# Scholarships for overseas students in Australia



## Editor

................................................................


----------



## staramedia

I'm an graduated student of Aerospace Engineering, however I want to study MBA in Australia. What is the conditions to apply for a Scholarship of MBA? thanks!


----------



## myfoever

My Husband would like to teach there, when we get chase to move.


----------



## forestyuan2014

Some scholarships have conditions attached, such as the receiver will have to leave Australia after graduation.


----------



## bilalali

Hi everyone.

This is Bilal here. I have got full fee waiver at Australian National University for my PhD in Business and Economics. But no funding. 

Now I am going to apply for my visa. I got to know that I have to show my financial capacity of covering living expenses since my fee is already covered so I just need to show that I do have sufficient money to cover my first year living expenses in Australia. 

My uncle has transferred 23 lakhs in my bank account two days ago and I am going to apply for visa in 4 days. But I cannot show ''source of income'' because this is the money which my uncle has given me.

So can anyone please tell me if ''source of income'' is mandatory to be shown?


----------



## 239722

Hello my friend according to me 'source of income' is important to show. It is required by embassy


----------



## bilalali

lovepreet1997 said:


> Hello my friend according to me 'source of income' is important to show. It is required by embassy


Hi. Thank you Preet. I got my visa recently. But I had shown enough evidences of my financial capability more than my earlier description on this thread.


----------



## 239722

Hi bilal congrats on getting visa. Can you please tell in how many days you got visa. It has been 4 weeks of my application still no visa . Already missed orientation. Probably have to defer my course.


----------



## bilalali

lovepreet1997 said:


> Hi bilal congrats on getting visa. Can you please tell in how many days you got visa. It has been 4 weeks of my application still no visa . Already missed orientation. Probably have to defer my course.


Thank you 

This is my timeline

File Submission 4th Feb
Acknowledgement 11th Feb
Medical 12th Feb
Additional documents requested 18th Feb
Additional documents submitted 20th Feb
Visa Granted 23rd Feb
No Interview


----------



## bilalali

lovepreet1997 said:


> Hi bilal congrats on getting visa. Can you please tell in how many days you got visa. It has been 4 weeks of my application still no visa . Already missed orientation. Probably have to defer my course.

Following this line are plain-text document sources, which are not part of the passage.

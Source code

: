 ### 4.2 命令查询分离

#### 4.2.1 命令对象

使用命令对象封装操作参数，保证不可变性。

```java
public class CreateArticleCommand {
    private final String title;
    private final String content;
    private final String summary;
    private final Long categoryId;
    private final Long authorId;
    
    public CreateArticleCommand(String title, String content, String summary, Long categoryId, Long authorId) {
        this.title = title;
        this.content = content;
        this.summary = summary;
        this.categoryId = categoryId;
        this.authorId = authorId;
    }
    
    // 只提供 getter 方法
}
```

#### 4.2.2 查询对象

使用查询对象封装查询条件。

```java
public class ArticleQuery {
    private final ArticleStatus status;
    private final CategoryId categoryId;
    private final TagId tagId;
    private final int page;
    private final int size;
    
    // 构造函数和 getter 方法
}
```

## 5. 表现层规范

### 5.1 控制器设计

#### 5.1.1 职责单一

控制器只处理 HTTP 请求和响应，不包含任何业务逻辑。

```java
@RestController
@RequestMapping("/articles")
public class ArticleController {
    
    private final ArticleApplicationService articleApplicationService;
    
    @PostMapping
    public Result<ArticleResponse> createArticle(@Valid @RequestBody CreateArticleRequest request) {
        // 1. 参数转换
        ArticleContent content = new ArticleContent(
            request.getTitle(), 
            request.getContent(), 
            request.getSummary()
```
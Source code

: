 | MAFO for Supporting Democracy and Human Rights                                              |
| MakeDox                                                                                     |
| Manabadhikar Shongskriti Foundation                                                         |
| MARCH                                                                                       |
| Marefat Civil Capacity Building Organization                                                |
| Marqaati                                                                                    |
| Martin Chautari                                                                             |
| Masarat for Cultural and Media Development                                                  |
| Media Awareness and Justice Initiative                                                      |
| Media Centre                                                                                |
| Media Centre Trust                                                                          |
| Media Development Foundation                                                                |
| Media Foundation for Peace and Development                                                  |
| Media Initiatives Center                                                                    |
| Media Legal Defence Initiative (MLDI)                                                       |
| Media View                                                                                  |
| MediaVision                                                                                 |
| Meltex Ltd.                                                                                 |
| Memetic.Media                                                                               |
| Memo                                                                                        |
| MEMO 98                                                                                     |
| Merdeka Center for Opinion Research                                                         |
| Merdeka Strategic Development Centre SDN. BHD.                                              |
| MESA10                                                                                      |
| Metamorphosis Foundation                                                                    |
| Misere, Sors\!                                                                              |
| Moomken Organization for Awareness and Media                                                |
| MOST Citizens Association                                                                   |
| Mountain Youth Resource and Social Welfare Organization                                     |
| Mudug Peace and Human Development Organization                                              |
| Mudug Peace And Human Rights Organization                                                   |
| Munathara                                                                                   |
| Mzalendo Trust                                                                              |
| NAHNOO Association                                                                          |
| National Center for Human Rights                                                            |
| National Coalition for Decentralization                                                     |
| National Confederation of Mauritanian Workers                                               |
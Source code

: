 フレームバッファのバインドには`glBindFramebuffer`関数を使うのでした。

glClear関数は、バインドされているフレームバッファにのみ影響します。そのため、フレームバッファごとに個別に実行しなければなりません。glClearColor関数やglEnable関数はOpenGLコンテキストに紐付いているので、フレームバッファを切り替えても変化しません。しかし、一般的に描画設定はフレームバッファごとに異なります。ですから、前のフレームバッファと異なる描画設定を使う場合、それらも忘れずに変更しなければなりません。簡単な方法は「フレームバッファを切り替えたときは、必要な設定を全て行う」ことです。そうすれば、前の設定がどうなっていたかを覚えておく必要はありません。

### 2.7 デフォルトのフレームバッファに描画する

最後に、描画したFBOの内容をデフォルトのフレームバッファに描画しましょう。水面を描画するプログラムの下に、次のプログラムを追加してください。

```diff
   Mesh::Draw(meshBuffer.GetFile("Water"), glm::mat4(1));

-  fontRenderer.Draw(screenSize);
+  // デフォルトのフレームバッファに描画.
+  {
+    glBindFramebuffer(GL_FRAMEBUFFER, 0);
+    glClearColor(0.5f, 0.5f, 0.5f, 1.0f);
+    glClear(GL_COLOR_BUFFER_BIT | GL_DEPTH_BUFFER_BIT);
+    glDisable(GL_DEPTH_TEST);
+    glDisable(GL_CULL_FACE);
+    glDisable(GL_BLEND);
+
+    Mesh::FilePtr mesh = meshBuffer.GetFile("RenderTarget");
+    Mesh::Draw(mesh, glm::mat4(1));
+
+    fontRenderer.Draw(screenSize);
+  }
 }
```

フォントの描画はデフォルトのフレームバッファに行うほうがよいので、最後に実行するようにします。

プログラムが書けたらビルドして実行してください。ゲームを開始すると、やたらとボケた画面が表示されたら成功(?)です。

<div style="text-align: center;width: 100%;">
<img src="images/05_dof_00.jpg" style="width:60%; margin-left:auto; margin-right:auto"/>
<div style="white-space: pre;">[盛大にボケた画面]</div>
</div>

When exactly did you apply? Are you done with medical? You applied you PhD scholarship?


----------



## 239722

I have applied for bachelor of mechanical engineering honours at university if south Australia


----------



## bilalali

lovepreet1997 said:


> I have applied for bachelor of mechanical engineering honours at university if south Australia


Good Luck!


----------



## 239722

thanks and same to you


----------



## rangla

hello bilal,
I have few questions regarding financial requirements for students visa
i got admission in phd and now i have applied for scholarships.my university fee is 43000 AUD/year . if i get scholarships it will cover 
tuition fee up to 30000/year AUD
It includes travel allowance (AUD 3,000)
Health and travel insurance
establishment allowance ($AUD 4,000)
monthly stipend ($AUD 3,000
with the given circumstances, How much bank statement will be required if my wife and 3 years child also apply for the visa 
your opnion and help will be highly appreciated


----------